Other types of medications prescribed for patients with dementia-related severe behavioral disturbances include antidepressants, anticonvulsants, and cholinesterase inhibitors, though clinical trials examining their efficacy and safety specifically on psychosis are scarce. Citalopram for example, may have a beneficial impact on agitation with or without psychosis [226–228]; however, it is still not clear whether this treatment is advantageous over other atypical antipsychotics such as risperidone [227, 228]. However, antidepressants may be used as first-line treatment to decrease the use of antipsychotic medication. The use of anticonvulsants for this indication is even more controversial in light of their low tolerability and inconclusive evidence on their efficacy [191, 222, 229]. The primary outcomes of clinical trials examining the efficacy of cholinesterase inhibitors and memantine were mostly targeted to evaluate a sum of behavioral symptoms rather than psychosis per se [230–233]. In most of these studies, these medications did not show a substantial beneficial effect on behavior.
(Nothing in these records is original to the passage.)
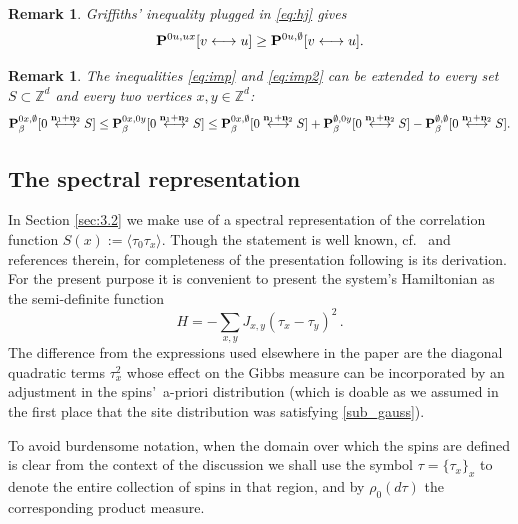 \documentclass[a4paper,oneside,11pt]{article}
\newtheorem{remark}[theorem]{Remark}
\newcommand{\be}[1]{\begin{equation}\label{#1}}
\newcommand{\ee}{\end{equation}}
\numberwithin{equation}{section}
\numberwithin{equation}{section}
\numberwithin{equation}{section}
\newcommand{\bbZ}{\mathbb{Z}}
\def\be{\begin{equation}}
\def\ee{\end{equation}}
\newcommand{\n}{\mathbf{n}}
\begin{document}
\begin{remark}
Griffiths' inequality \cite{Gri67} plugged in \eqref{eq:hj} gives 
\be
\label{eq:imp2}{\bf P}^{0u,ux}[v\longleftrightarrow u]\ge {\bf P}^{0u,\emptyset}[v\longleftrightarrow u].
\ee
\end{remark}
\begin{remark}
The inequalities \eqref{eq:imp} and \eqref{eq:imp2} can be extended to every set $S\subset\bbZ^d$ and every two vertices $x,y\in\bbZ^d$:
\be\label{eq:ag}{\bf P}^{0x,\emptyset}_\beta[0\stackrel{\n_1+\n_2}{\longleftrightarrow}S]\le {\bf P}^{0x,0y}_\beta[0\stackrel{\n_1+\n_2}{\longleftrightarrow}S]\le {\bf P}^{0x,\emptyset}_\beta[0\stackrel{\n_1+\n_2}{\longleftrightarrow}S]+{\bf P}^{\emptyset,0y}_\beta[0\stackrel{\n_1+\n_2}{\longleftrightarrow}S]-{\bf P}^{\emptyset,\emptyset}_\beta[0\stackrel{\n_1+\n_2}{\longleftrightarrow}S].\ee
\end{remark}

\subsection{The spectral representation}

In Section \ref{sec:3.2} we make use of a spectral representation of the correlation function  $S(x):=\langle\tau_0 \tau_x\rangle$.
Though the statement is  well known,  cf.~\cite{GliJaf73} and references therein, for completeness of the presentation following is its derivation.  
For the present purpose it is convenient to present the system's Hamiltonian as the semi-definite function 
\be 
H =  - \sum_{x,y} J_{x,y} (\tau_x - \tau_y)^2 \,. 
\ee 
The difference from the expressions used elsewhere in the paper are the diagonal quadratic terms $\tau_x^2$ whose effect on the Gibbs measure can be incorporated by an adjustment in the spins'~a-priori distribution (which is doable as we assumed in the first place that the site distribution was satisfying \eqref{sub_gauss}).

To avoid burdensome notation, when the domain over which the spins are defined is clear from the context of the discussion we shall use the symbol   
$\tau= \{\tau_x\}_x $ to denote the entire collection of spins in that  region,  and by $\rho_0(d\tau)$ the corresponding product measure.  
\end{document}

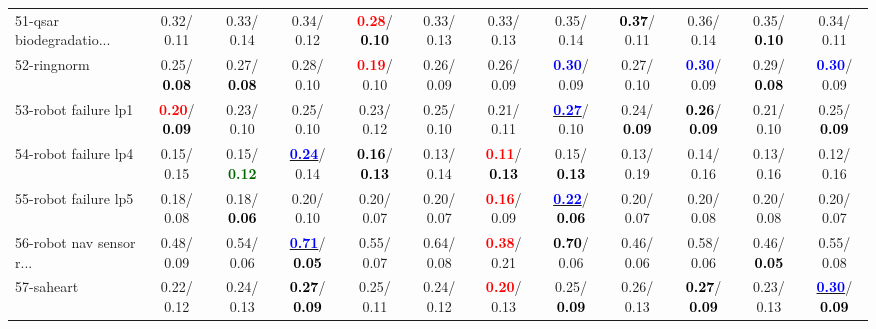 \begin{table}[h]
\begin{center}
{\begin{tabular}{lc|c|c|c|c|c|c|c|c|c|c}
51-qsar biodegradatio... &   0.32/  0.11 &   0.33/  0.14 &   0.34/  0.12 & \textcolor{red}{\textbf{  0.28}}/\textcolor{black}{\textbf{  0.10}} &   0.33/  0.13 &   0.33/  0.13 &   0.35/  0.14 & \textcolor{black}{\textbf{  0.37}}/  0.11 &   0.36/  0.14 &   0.35/\textcolor{black}{\textbf{  0.10}} &   0.34/  0.11 \\
52-ringnorm &   0.25/\textcolor{black}{\textbf{  0.08}} &   0.27/\textcolor{black}{\textbf{  0.08}} &   0.28/  0.10 & \textcolor{red}{\textbf{  0.19}}/  0.10 &   0.26/  0.09 &   0.26/  0.09 & \textcolor{blue}{\textbf{  0.30}}/  0.09 &   0.27/  0.10 & \textcolor{blue}{\textbf{  0.30}}/  0.09 &   0.29/\textcolor{black}{\textbf{  0.08}} & \textcolor{blue}{\textbf{  0.30}}/  0.09 \\
53-robot failure lp1 & \textcolor{red}{\textbf{  0.20}}/\textcolor{black}{\textbf{  0.09}} &   0.23/  0.10 &   0.25/  0.10 &   0.23/  0.12 &   0.25/  0.10 &   0.21/  0.11 & \underline{\textcolor{blue}{\textbf{  0.27}}}/  0.10 &   0.24/\textcolor{black}{\textbf{  0.09}} & \textcolor{black}{\textbf{  0.26}}/\textcolor{black}{\textbf{  0.09}} &   0.21/  0.10 &   0.25/\textcolor{black}{\textbf{  0.09}} \\ \hline
54-robot failure lp4 &   0.15/  0.15 &   0.15/\textcolor{darkgreen}{\textbf{  0.12}} & \underline{\textcolor{blue}{\textbf{  0.24}}}/  0.14 & \textcolor{black}{\textbf{  0.16}}/\textcolor{black}{\textbf{  0.13}} &   0.13/  0.14 & \textcolor{red}{\textbf{  0.11}}/\textcolor{black}{\textbf{  0.13}} &   0.15/\textcolor{black}{\textbf{  0.13}} &   0.13/  0.19 &   0.14/  0.16 &   0.13/  0.16 &   0.12/  0.16 \\
55-robot failure lp5 &   0.18/  0.08 &   0.18/\textcolor{black}{\textbf{  0.06}} &   0.20/  0.10 &   0.20/  0.07 &   0.20/  0.07 & \textcolor{red}{\textbf{  0.16}}/  0.09 & \underline{\textcolor{blue}{\textbf{  0.22}}}/\textcolor{black}{\textbf{  0.06}} &   0.20/  0.07 &   0.20/  0.08 &   0.20/  0.08 &   0.20/  0.07 \\
56-robot nav sensor r... &   0.48/  0.09 &   0.54/  0.06 & \underline{\textcolor{blue}{\textbf{  0.71}}}/\textcolor{black}{\textbf{  0.05}} &   0.55/  0.07 &   0.64/  0.08 & \textcolor{red}{\textbf{  0.38}}/  0.21 & \textcolor{black}{\textbf{  0.70}}/  0.06 &   0.46/  0.06 &   0.58/  0.06 &   0.46/\textcolor{black}{\textbf{  0.05}} &   0.55/  0.08 \\
57-saheart &   0.22/  0.12 &   0.24/  0.13 & \textcolor{black}{\textbf{  0.27}}/\textcolor{black}{\textbf{  0.09}} &   0.25/  0.11 &   0.24/  0.12 & \textcolor{red}{\textbf{  0.20}}/  0.13 &   0.25/\textcolor{black}{\textbf{  0.09}} &   0.26/  0.13 & \textcolor{black}{\textbf{  0.27}}/\textcolor{black}{\textbf{  0.09}} &   0.23/  0.13 & \underline{\textcolor{blue}{\textbf{  0.30}}}/\textcolor{black}{\textbf{  0.09}} \\

\end{tabular}}
\end{center}
\end{table}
The course of psychosis and resulting behavioral disturbances is an additional important consideration. The frequency and severity of these symptoms’ change over time [234], with some patients even experiencing resolution of their psychotic symptoms within several months [235]. Therefore, treatment discontinuation should be considered within a specific time frame after remission of symptoms. A recent Cochrane review demonstrated that in most studies, treatment discontinuation was not associated with a significant behavioral worsening [236]. Nevertheless, some patient subgroups [131], for example, those with more severe behavioral symptoms at baseline [237], with specific types of psychotic symptoms [238], or those that have responded well to antipsychotic medications [239], may benefit from continued treatment.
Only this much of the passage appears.